As a rule, words with plastic meanings should be avoided if you aren't going to share your definition. Without that agreed upon definition someone could prattle on for days about the organizations stability while knowing full well they spent the last nickel 55 days ago.
If you have had dealings with non-GP elements of the NHS, such as hospitals, your un-anonymised data is already being held by the HSCIC for sale to whoever comes up with a feeble 'it's medical' excuse for getting their hands on it. It's not clear how you can stop them from doing that.
We provide information for our medical treatment, and most of us quite reasonably assume that the data will not be used for any other purpose. We certainly wouldn't envisage it being given away top some accountable quango to sell off. that's one breach of the Data Protection Act. And it's a long standing breach since the NHS is already playing merry hell with data from hospitals.
Medical data has never gone through a data cleansing exercise, and is notoriously inaccurate, which makes the entire exercise a waste of public money.
The anonymity of the data subjects is in no way safeguarded by the process, so there's another breach of the DPA.
What we really need is for all this stupid 'look at me, I'm a great commercial hero' activity to be stopped, the perpetrators top be kicked out, and the NHS to start to provide reliable care for patients on a national basis.
Christ, the whole tinfoil hat brigade is in tonight. Why the rush to opt out? This data will save lives - thousands of lives. Good data analysis is at the heart of all successful medicine. People need this data so they know which treatments work and which don't.
Frankly if you opt out of this you should opt out of the whole NHS and sod off to BUPA.

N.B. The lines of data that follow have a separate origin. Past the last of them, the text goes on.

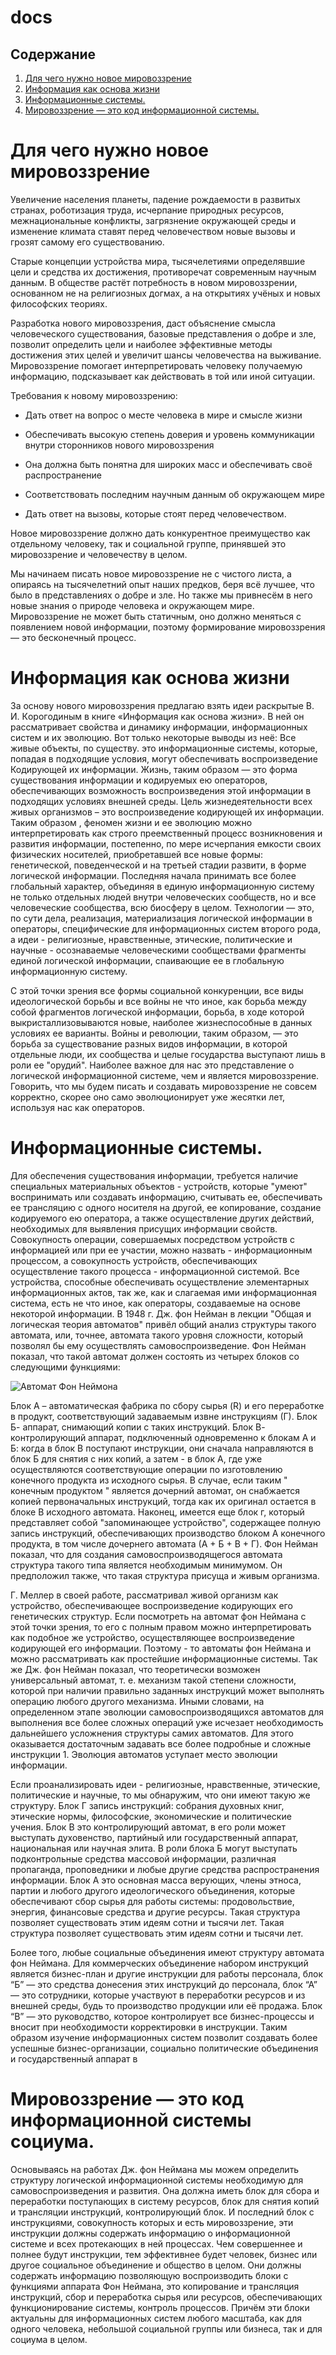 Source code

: # docs

## Содержание
1. [Для чего нужно новое мировоззрение](#для-чего-нужно-новое-мировоззрение)
2. [Информация как основа жизни](#информация-как-основа-жизни)
3. [Информационные системы.](#информационные-системы)
4. [Мировоззрение — это код информационной системы.](#Мировоззрение-это-код-информационной-системы)


# Для чего нужно новое мировоззрение 

Увеличение населения планеты, падение рождаемости в развитых странах, роботизация труда, исчерпание природных ресурсов, межнациональные конфликты, загрязнение окружающей среды и изменение климата ставят перед человечеством новые вызовы и грозят самому его существованию. 

Старые концепции устройства мира, тысячелетиями определявшие цели и средства их достижения, противоречат современным научным данным. В обществе растёт потребность в новом мировоззрении, основанном не на религиозных догмах, а на открытиях учёных и новых философских теориях. 

 

Разработка нового мировоззрения, даст объяснение смысла человеческого существования, базовые представления о добре и зле, позволит определить цели и наиболее эффективные методы достижения этих целей и увеличит шансы человечества на выживание. Мировоззрение помогает интерпретировать человеку получаемую информацию, подсказывает как действовать в той или иной ситуации. 

Требования к новому мировоззрению: 
- Дать ответ на вопрос о месте человека в мире и смысле жизни 

- Обеспечивать высокую степень доверия и уровень коммуникации внутри сторонников нового мировоззрения 

- Она должна быть понятна для широких масс и обеспечивать своё распространение 

- Соответствовать последним научным данным об окружающем мире 

- Дать ответ на вызовы, которые стоят перед человечеством. 

Новое мировоззрение должно дать конкурентное преимущество как отдельному человеку, так и социальной группе, принявшей это мировоззрение и человечеству в целом. 

Мы начинаем писать новое мировоззрение не с чистого листа, а опираясь на тысячелетний опыт наших предков, беря всё лучшее, что было в представлениях о добре и зле. Но также мы привнесём в него новые знания о природе человека и окружающем мире.  Мировоззрение не может быть статичным, оно должно меняться с появлением новой информации, поэтому формирование мировоззрения — это бесконечный процесс. 



# Информация как основа жизни 

За основу нового мировоззрения предлагаю взять идеи раскрытые В. И. Кoрoгoдиным в книге «Информация как основа жизни». В ней он рассматривает свойства и динамику информации, информационных систем и их эволюцию. Вот только некоторые выводы из неё: 
Все живые объекты, по существу. это информационные системы, которые, попадая в подходящие условия, могут обеспечивать воспроизведение Кодирующей их информации. Жизнь, таким образом — это форма существования информации и кодируемых ею операторов, обеспечивающих возможность воспроизведения этой информации в подходящих условиях внешней среды. Цель жизнедеятельности всех живых организмов – это воспроизведение кодирующей их информации. Таким образом , феномен жизни и ее эволюцию можно интерпретировать как строго преемственный процесс возникновения и развития информации, постепенно, по мере исчерпания емкости своих физических носителей, приобретавшей все новые формы: генетической, поведенческой и на третьей стадии развити, в форме логической информации. Последняя начала принимать все более глобальный характер, объединяя в единую информационную систему не только отдельных людей внутри человеческих сообществ, но и все человеческие сообщества, всю биосферу в целом. Технологии — это, по сути дела, реализация, материализация логической информации в операторы, специфические для информационных систем второго рода, а идеи - религиозные, нравственные, этические, политические и научные - осознаваемые человеческими сообществами фрагменты единой логической информации, спаивающие ее в глобальную информационную систему.  

С этой точки зрения все формы социальной конкуренции, все виды идеологической борьбы и все войны не что иное, как борьба между собой фрагментов логической информации, борьба, в ходе которой выкристаллизовываются новые, наиболее жизнеспособные в данных условиях ее варианты. Войны и революции, таким образом, — это борьба за существование разных видов информации, в которой отдельные люди, их сообщества и целые государства выступают лишь в роли ее "орудий". Наиболее важное для нас это представление о логической информационной системе, чем и является мировоззрение. Говорить, что мы будем писать и создавать мировоззрение не совсем корректно, скорее оно само эволюционирует уже жесятки лет, используя нас как операторов. 



# Информационные системы. 

 Для обеспечения существования информации, требуется наличие специальных материальных объектов - устройств, которые "умеют" воспринимать или создавать информацию, считывать ее, обеспечивать ее трансляцию с одного носителя на другой, ее копирование, создание кодируемого ею оператора, а также осуществление других действий, необходимых для выявления присущих информации свойств. Совокупность операции, совершаемых посредством устройств с информацией или при ее участии, можно назвать - информационным процессом, а совокупность устройств, обеспечивающих осуществление такого процесса - информационной системой. Все устройства, способные обеспечивать осуществление элементарных информационных актов, так же, как и слагаемая ими информационная система, есть не что иное, как операторы, создаваемые на основе некоторой информации. В 1948 г. Дж. фон Нейман в лекции "Общая и логическая теория автоматов" привёл общий анализ структуры такого автомата, или, точнее, автомата такого уровня сложности, который позволял бы ему осуществлять самовоспроизведение. Фон Нейман показал, что такой автомат должен состоять из четырех блоков со следующими функциями:  

![Автомат Фон Неймона](https://sv-scena.ru/Buki/Informatsiya-kak-osnova-zhizni-24.jpg)

Блок A – автоматическая фабрика по сбору сырья (R) и его переработке в продукт, соответствующий задаваемым извне инструкциям (Г). Блок Б- аппарат, снимающий копии с таких инструкций. Блок В- контролирующий аппарат, подключенный одновременно к блокам А и Б: когда в блок В поступают инструкции, они сначала направляются в блок Б для снятия с них копий, а затем - в блок А, где уже осуществляются соответствующие операции по изготовлению конечного продукта из исходного сырья. В случае, если таким " конечным продуктом " является дочерний автомат, он снабжается копией первоначальных инструкций, тогда как их оригинал остается в блоке В исходного автомата. Наконец, имеется еще блок г, который представляет собой "запоминающее устройство", содержащее полную запись инструкций, обеспечивающих производство блоком A конечного продукта, в том числе дочернего автомата (А + Б + В + Г). Фон Нейман показал, что для создания самовоспроизводящегося автомата структура такого типа является необходимым минимумом. Он предположил также, что такая структура присуща и живым организма.  

Г. Меллер в своей работе, рассматривал живой организм как устройство, обеспечивающее воспроизведение кодирующих его генетических структур. Если посмотреть на автомат фон Неймана с этой точки зрения, то его с полным правом можно интерпретировать как подобное же устройство, осуществляющее воспроизведение кодирующей его информации. Поэтому - то автоматы фон Неймана и можно рассматривать как простейшие информационные системы. Так же Дж. фон Нейман показал, что теоретически возможен универсальный автомат, т. е. механизм такой степени сложности, которой при наличии правильно заданных инструкций может выполнять операцию любого другого механизма. Иными словами, на определенном этапе эволюции самовоспроизводящихся автоматов для выполнения все более сложных операций уже исчезает необходимость дальнейшего усложнения структуры самих автоматов. Для этого оказывается достаточным задавать все более подробные и сложные инструкции 1. Эволюция автоматов уступает место эволюции информации. 

Если проанализировать идеи - религиозные, нравственные, этические, политические и научные, то мы обнаружим, что они имеют такую же структуру. Блок Г запись инструкций: собрания духовных книг, этические нормы, философские, экономические и политические учения. Блок В это контролирующий автомат, в его роли может выступать духовенство, партийный или государственный аппарат, национальная или научная элита. В роли блока Б могут выступать подконтрольные средства массовой информации, различная пропаганда, проповедники и любые другие средства распространения информации. Блок А это основная масса верующих, члены этноса, партии и любого другого идеологического объединения, которые обеспечивают сбор сырья для работы системы: продовольствие, энергия, финансовые средства и другие ресурсы.  Такая структура позволяет существовать этим идеям сотни и тысячи лет. Такая структура позволяет существовать этим идеям сотни и тысячи лет.

Более того, любые социальные объединения имеют структуру автомата фон Неймана. Для коммерческих объединение набором инструкций является бизнес-план и другие инструкции для работы персонала, блок “Б” — это средства донесения этих инструкций до персонала, блок “А” — это сотрудники, которые участвуют в переработки ресурсов и из внешней среды, будь то производство продукции или её продажа. Блок “В” — это руководство, которое контролирует все бизнес-процессы и вносит при необходимости корректировки в инструкции. Таким образом изучение информационных систем позволит создавать более успешные бизнес-организации, социально политические объединения и государственный аппарат в 

 

# Мировоззрение — это код информационной системы социума. 

Основываясь на работах Дж. фон Неймана мы можем определить структуру логической информационной системы необходимую для самовоспроизведения и развития. Она должна иметь блок для сбора и переработки поступающих в систему ресурсов, блок для снятия копий и трансляции инструкций, контролирующий блок. И последний блок с инструкциями, совокупность которых и есть мировоззрение, эти инструкции должны содержать информацию о информационной системе и всех протекающих в ней процессах. Чем совершеннее и полнее будут инструкции, тем эффективнее будет человек, бизнес или другое социальное объединение и общество в целом. Они должны содержать информацию позволяющую воспроизводить блоки с функциями аппарата Фон Неймана, это копирование и трансляция инструкций, сбор и переработка сырья или ресурсов, обеспечивающих функционирование системы, контроль процессов. Причём эти блоки актуальны для информационных систем любого масштаба, как для одного человека, небольшой социальной группы или бизнеса, так и для социума в целом. 
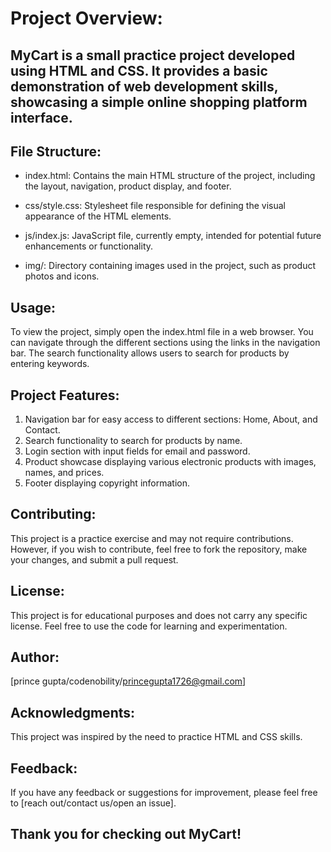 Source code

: # Project Overview:
## MyCart is a small practice project developed using HTML and CSS. It provides a basic demonstration of web development skills, showcasing a simple online shopping platform interface.

## File Structure:

- index.html: Contains the main HTML structure of the project, including the layout, navigation, product  display, and footer.

- css/style.css: Stylesheet file responsible for defining the visual appearance of the HTML elements.

- js/index.js: JavaScript file, currently empty, intended for potential future enhancements or functionality.

- img/: Directory containing images used in the project, such as product photos and icons.

## Usage:
 To view the project, simply open the index.html file in a web browser. You can navigate through the different  sections using the links in the navigation bar. The search functionality allows users to search for products  by entering keywords.

## Project Features:

 1. Navigation bar for easy access to different sections: Home, About, and Contact.
 2. Search functionality to search for products by name.
 3. Login section with input fields for email and password.
 4. Product showcase displaying various electronic products with images, names, and prices.
 5. Footer displaying copyright information.

## Contributing:
 This project is a practice exercise and may not require contributions. However, if you wish to contribute,  feel free to fork the repository, make your changes, and submit a pull request.

## License:
 This project is for educational purposes and does not carry any specific license. Feel free to use the code  for learning and experimentation.

## Author:
 [prince gupta/codenobility/princegupta1726@gmail.com]

## Acknowledgments:

 This project was inspired by the need to practice HTML and CSS skills.

## Feedback:
 If you have any feedback or suggestions for improvement, please feel free to [reach out/contact us/open an issue].

## Thank you for checking out MyCart! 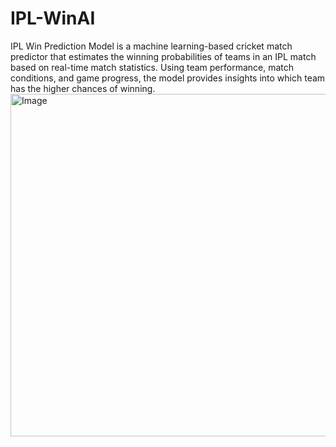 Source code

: # IPL-WinAI
IPL Win Prediction Model is a machine learning-based cricket match predictor that estimates the winning probabilities of teams in an IPL match based on real-time match statistics. Using team performance, match conditions, and game progress, the model provides insights into which team has the higher chances of winning.
<img width="548" alt="Image" src="https://github.com/user-attachments/assets/3eebd3b3-6764-4ec3-8787-4a3c8d1ee826" />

No one is arguing about the NHS use of the data, it is the selling of the data including individually identifiable data to more or less anyone who has a couple grand to spare, and the surreptitious way that the whole process has attempted to be slipped under the radar of the average person.
I'm interested in the approach to presenting the choices to the public. I suspect that the UK Government Behavioural Insights Team have been at work applying 'Nudge' theory. Especially the 'Status Quo' bias.
As much distance as possible has been put between a person and their opting out: (a) You are default opted In (b) you are forced into a manual process to change that choice and (c) your important notification leaflet is hidden amongst the pizza offers.
I wonder if this duplicitous approach is expected to create trust?
I work for a small software house providing niche software for the NHS, which holds a database of patient data. I can tell you that patient data confidentiality is taken *extremely* seriously.
All patient data is encrypted, and access to the de-encryption keys is restricted to only a few senior managers, and the use of which is carefully logged and audited. In all the years I've worked here, I've never seen patient data, despite doing core development on the application and database. This is because access to the live system is locked down internally, and all development is done on data that's first been scrubbed of patient identifiable data.
The management know that if there was a breach of patient confidentiality, the company's reputation would be in tatters; a situation that could financially ruin the company. I would guess that patient confidentiality is take far more seriously in the private sector, than in the NHS itself.
On the general point of opting out of data sharing, the NHS is just beginning to realise what a wealth of information they have available. Our own database is used, in a completely anonimised way, to plot trends in treatment and outcomes, and identify treatments that are more or less effective. This anonimised use of patient data is improving clinical care and directly positively affecting patients' lives.
I would urge you NOT to opt out of data sharing; I haven't!